El pasado viernes 22 de diciembre, el primer vino embotellado nunca en Orbiso, el primer tinto de la Montaña Alavesa, fue descorchado en el restaurante Arrea!, de la vecina Santa Cruz de Campezo. Jesús Mari Ganuza recibió la botella número 1. El otro día nos prometió que la abriría para brindar por la vida el día de San Silvestre. La número 2 fue recogida por Amaia Barredo Martín, diputada foral de Agricultura, que asistió a la puesta de largo del tinto.

«El último que hizo vino en Orbiso fue el Marcelino de Gastiain; lo bebían, pero era un tinto de color bajísimo. Sería vino, sí, pero muy, muy flojo», explica Rufo Ganuza (55), montañero, fotógrafo, escritor, historiador de la comarca y sobrino del propietario de la viña. Rufo se emocionó visiblemente cuando probó el vino que lleva el nombre del pueblo de sus ancestros, cuyos montes y barrancos ha escalado tantas veces. «Es interpretar un lugar, un paisaje que no conocía», explica Saúl Gil Berzal. «La viña tiene una energía especial, es un oasis. Esa conexión (evidente hasta para los forasteros) me llegó de inmediato», remarca este «agricultor, artesano y artista», como se define.

Corzos y pajarillos

Hay otra añada de Orbiso (la del 23) esperando a ser embotellada porque en 2021 los corzos acabaron con la mitad de los racimos y en 2022, viendo que las uvas del viñedo, ya recuperado, eran muy golosas, los pájaros se dieron un festín y terminaron con las uvas en un santiamén, frustrando de este modo una nueva vendimia. «Hablamos de una Garnacha de latitud, no de altura», remarca Gil sobre la variedad mayoritaria.

Carrillera de jabalí servida en Arrea!
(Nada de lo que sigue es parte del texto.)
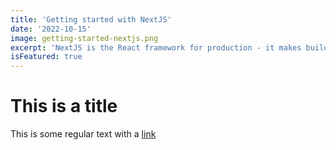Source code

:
 ```yaml
---
title: 'Getting started with NextJS'
date: '2022-10-15'
image: getting-started-nextjs.png
excerpt: 'NextJS is the React framework for production - it makes building fullstack React apps and sites a breeze and ships with built-in SSR.'
isFeatured: true
---
```


# This is a title

This is some regular text with a [link](http://google.com)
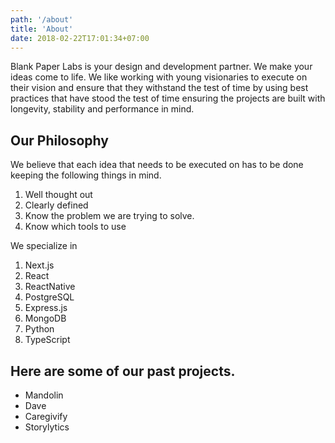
 ```yaml
---
path: '/about'
title: 'About'
date: 2018-02-22T17:01:34+07:00
---
```


Blank Paper Labs is your design and development partner. We make your ideas
come to life. We like working with young visionaries to execute on their vision
and ensure that they withstand the test of time by using best practices that have
stood the test of time ensuring the projects are built with longevity, stability and
performance in mind.

## Our Philosophy

We believe that each idea that needs to be executed on has to be done keeping the 
following things in mind.

1. Well thought out
2. Clearly defined
3. Know the problem we are trying to solve.
4. Know which tools to use


We specialize in
1. Next.js
2. React
3. ReactNative
4. PostgreSQL
5. Express.js
6. MongoDB
7. Python
8. TypeScript

## Here are some of our past projects.

- Mandolin
- Dave
- Caregivify
- Storylytics


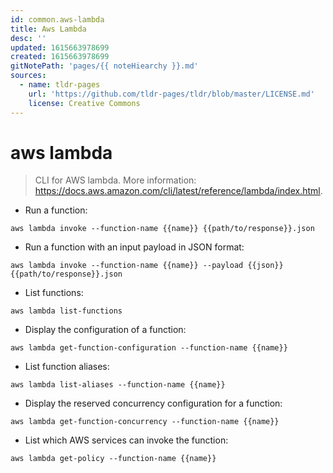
 ```yaml
---
id: common.aws-lambda
title: Aws Lambda
desc: ''
updated: 1615663978699
created: 1615663978699
gitNotePath: 'pages/{{ noteHiearchy }}.md'
sources:
  - name: tldr-pages
    url: 'https://github.com/tldr-pages/tldr/blob/master/LICENSE.md'
    license: Creative Commons
---
```

# aws lambda

> CLI for AWS lambda.
> More information: <https://docs.aws.amazon.com/cli/latest/reference/lambda/index.html>.

- Run a function:

`aws lambda invoke --function-name {{name}} {{path/to/response}}.json`

- Run a function with an input payload in JSON format:

`aws lambda invoke --function-name {{name}} --payload {{json}} {{path/to/response}}.json`

- List functions:

`aws lambda list-functions`

- Display the configuration of a function:

`aws lambda get-function-configuration --function-name {{name}}`

- List function aliases:

`aws lambda list-aliases --function-name {{name}}`

- Display the reserved concurrency configuration for a function:

`aws lambda get-function-concurrency --function-name {{name}}`

- List which AWS services can invoke the function:

`aws lambda get-policy --function-name {{name}}`

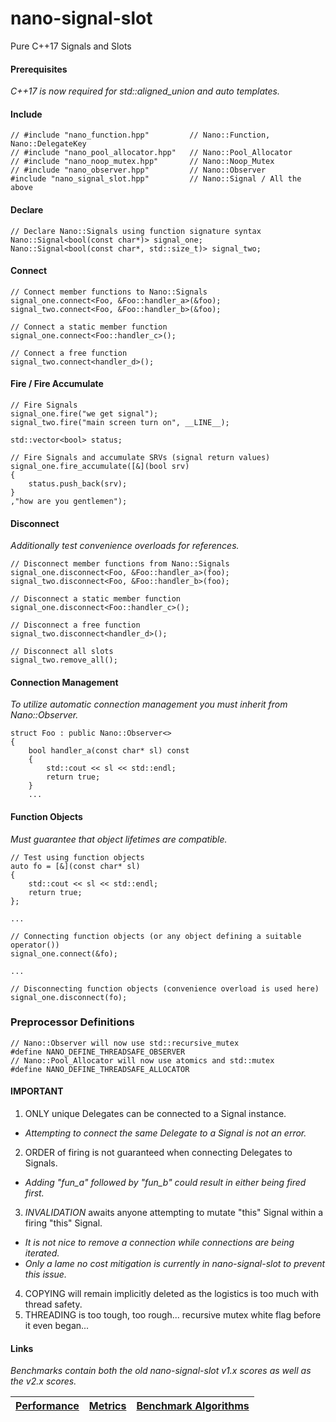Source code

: nano-signal-slot
================

Pure C++17 Signals and Slots

#### Prerequisites

_*C++17 is now required for std::aligned_union and auto templates.*_

#### Include
```
// #include "nano_function.hpp"         // Nano::Function, Nano::DelegateKey
// #include "nano_pool_allocator.hpp"   // Nano::Pool_Allocator
// #include "nano_noop_mutex.hpp"       // Nano::Noop_Mutex
// #include "nano_observer.hpp"         // Nano::Observer
#include "nano_signal_slot.hpp"         // Nano::Signal / All the above
```

#### Declare
```
// Declare Nano::Signals using function signature syntax
Nano::Signal<bool(const char*)> signal_one;
Nano::Signal<bool(const char*, std::size_t)> signal_two;
```

#### Connect
```
// Connect member functions to Nano::Signals
signal_one.connect<Foo, &Foo::handler_a>(&foo);
signal_two.connect<Foo, &Foo::handler_b>(&foo);

// Connect a static member function
signal_one.connect<Foo::handler_c>();

// Connect a free function
signal_two.connect<handler_d>();
```

#### Fire / Fire Accumulate
```
// Fire Signals
signal_one.fire("we get signal");
signal_two.fire("main screen turn on", __LINE__);

std::vector<bool> status;

// Fire Signals and accumulate SRVs (signal return values)
signal_one.fire_accumulate([&](bool srv)
{
    status.push_back(srv);
}
,"how are you gentlemen");
```

#### Disconnect

_Additionally test convenience overloads for references._

```
// Disconnect member functions from Nano::Signals
signal_one.disconnect<Foo, &Foo::handler_a>(foo);
signal_two.disconnect<Foo, &Foo::handler_b>(foo);

// Disconnect a static member function
signal_one.disconnect<Foo::handler_c>();

// Disconnect a free function
signal_two.disconnect<handler_d>();

// Disconnect all slots
signal_two.remove_all();
```

#### Connection Management

_To utilize automatic connection management you must inherit from Nano::Observer._

```
struct Foo : public Nano::Observer<>
{
    bool handler_a(const char* sl) const
    {
        std::cout << sl << std::endl;
        return true;
    }
	...
```

#### Function Objects

_*Must guarantee that object lifetimes are compatible.*_

```
// Test using function objects
auto fo = [&](const char* sl)
{
    std::cout << sl << std::endl;
    return true;
};

...

// Connecting function objects (or any object defining a suitable operator())
signal_one.connect(&fo);

...

// Disconnecting function objects (convenience overload is used here)
signal_one.disconnect(fo);
```

### Preprocessor Definitions
```
// Nano::Observer will now use std::recursive_mutex
#define NANO_DEFINE_THREADSAFE_OBSERVER
// Nano::Pool_Allocator will now use atomics and std::mutex
#define NANO_DEFINE_THREADSAFE_ALLOCATOR
```

#### IMPORTANT

1. ONLY unique Delegates can be connected to a Signal instance.
  * _Attempting to connect the same Delegate to a Signal is not an error._  
2. ORDER of firing is not guaranteed when connecting Delegates to Signals.
  * _Adding "fun_a" followed by "fun_b" could result in either being fired first._  
3. *INVALIDATION* awaits anyone attempting to mutate "this" Signal within a firing "this" Signal.
  * _It is not nice to remove a connection while connections are being iterated._  
  * _Only a lame no cost mitigation is currently in nano-signal-slot to prevent this issue._  
4. COPYING will remain implicitly deleted as the logistics is too much with thread safety.
5. THREADING is too tough, too rough... recursive mutex white flag before it even began...

#### Links

*Benchmarks contain both the old nano-signal-slot v1.x scores as well as the v2.x scores.*

| [Performance](https://github.com/NoAvailableAlias/signal-slot-benchmarks/tree/master/#performance) | [Metrics](https://github.com/NoAvailableAlias/signal-slot-benchmarks/tree/master/#metrics) | [Benchmark Algorithms](https://github.com/NoAvailableAlias/signal-slot-benchmarks/tree/master/#benchmark-algorithms) |
|:-------------------------------------------------------------------------------------------------- |:------------------------------------------------------------------------------------------:|:--------------------------------------------------------------------------------------------------------------------:|

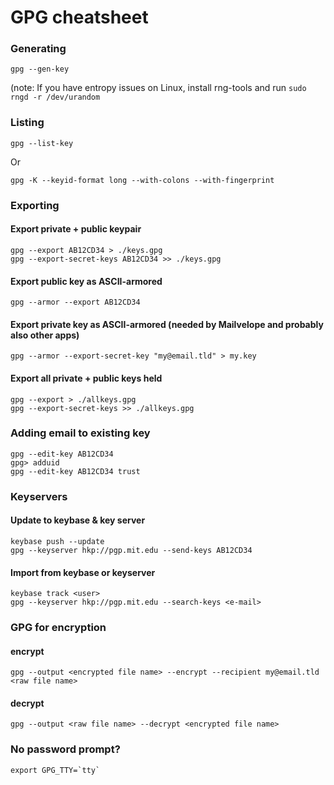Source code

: # GPG cheatsheet

### Generating
```
gpg --gen-key
```

(note: If you have entropy issues on Linux, install rng-tools and run `sudo rngd -r /dev/urandom`

### Listing
```
gpg --list-key
```

Or

```
gpg -K --keyid-format long --with-colons --with-fingerprint
```


### Exporting
#### Export private + public keypair
```
gpg --export AB12CD34 > ./keys.gpg
gpg --export-secret-keys AB12CD34 >> ./keys.gpg
```

#### Export public key as ASCII-armored
```
gpg --armor --export AB12CD34
```

#### Export private key as ASCII-armored (needed by Mailvelope and probably also other apps)
```
gpg --armor --export-secret-key "my@email.tld" > my.key
```

#### Export all private + public keys held
```
gpg --export > ./allkeys.gpg
gpg --export-secret-keys >> ./allkeys.gpg
```


### Adding email to existing key
```
gpg --edit-key AB12CD34
gpg> adduid
gpg --edit-key AB12CD34 trust 
```


### Keyservers
#### Update to keybase & key server
```
keybase push --update
gpg --keyserver hkp://pgp.mit.edu --send-keys AB12CD34
```

#### Import from keybase or keyserver
```
keybase track <user>
gpg --keyserver hkp://pgp.mit.edu --search-keys <e-mail>
```


### GPG for encryption
#### encrypt
```
gpg --output <encrypted file name> --encrypt --recipient my@email.tld <raw file name>
```

#### decrypt
```
gpg --output <raw file name> --decrypt <encrypted file name>
```


### No password prompt?
```
export GPG_TTY=`tty`
```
J. Méndez

En la puesta de largo, que contó también con la presencia de los vinos de Roberto Oliván 'Tentenublo' (el nuevo Trueke) y los que elabora Sancho Rodríguez en la vecina Sierra de Codés, Bargota y el barranco de Cornava, Lamo puso sobre la mesa sus embutidos de jabalí, unas kokotxas de trucha del embalse de Yesa (¡de ejemplares de cuatro kilos!), un tartare de lomo de corzo, potentes carrilleras de jabalí, encurtidos de la Montaña (agraces, ajopuerros, ciruelas y nueces verdes, brevas, pella) y una selección de quesos (el siempre imponente de Ricardo Remiro), y el de cabra del joven Iñaki Eceiza, entre otros.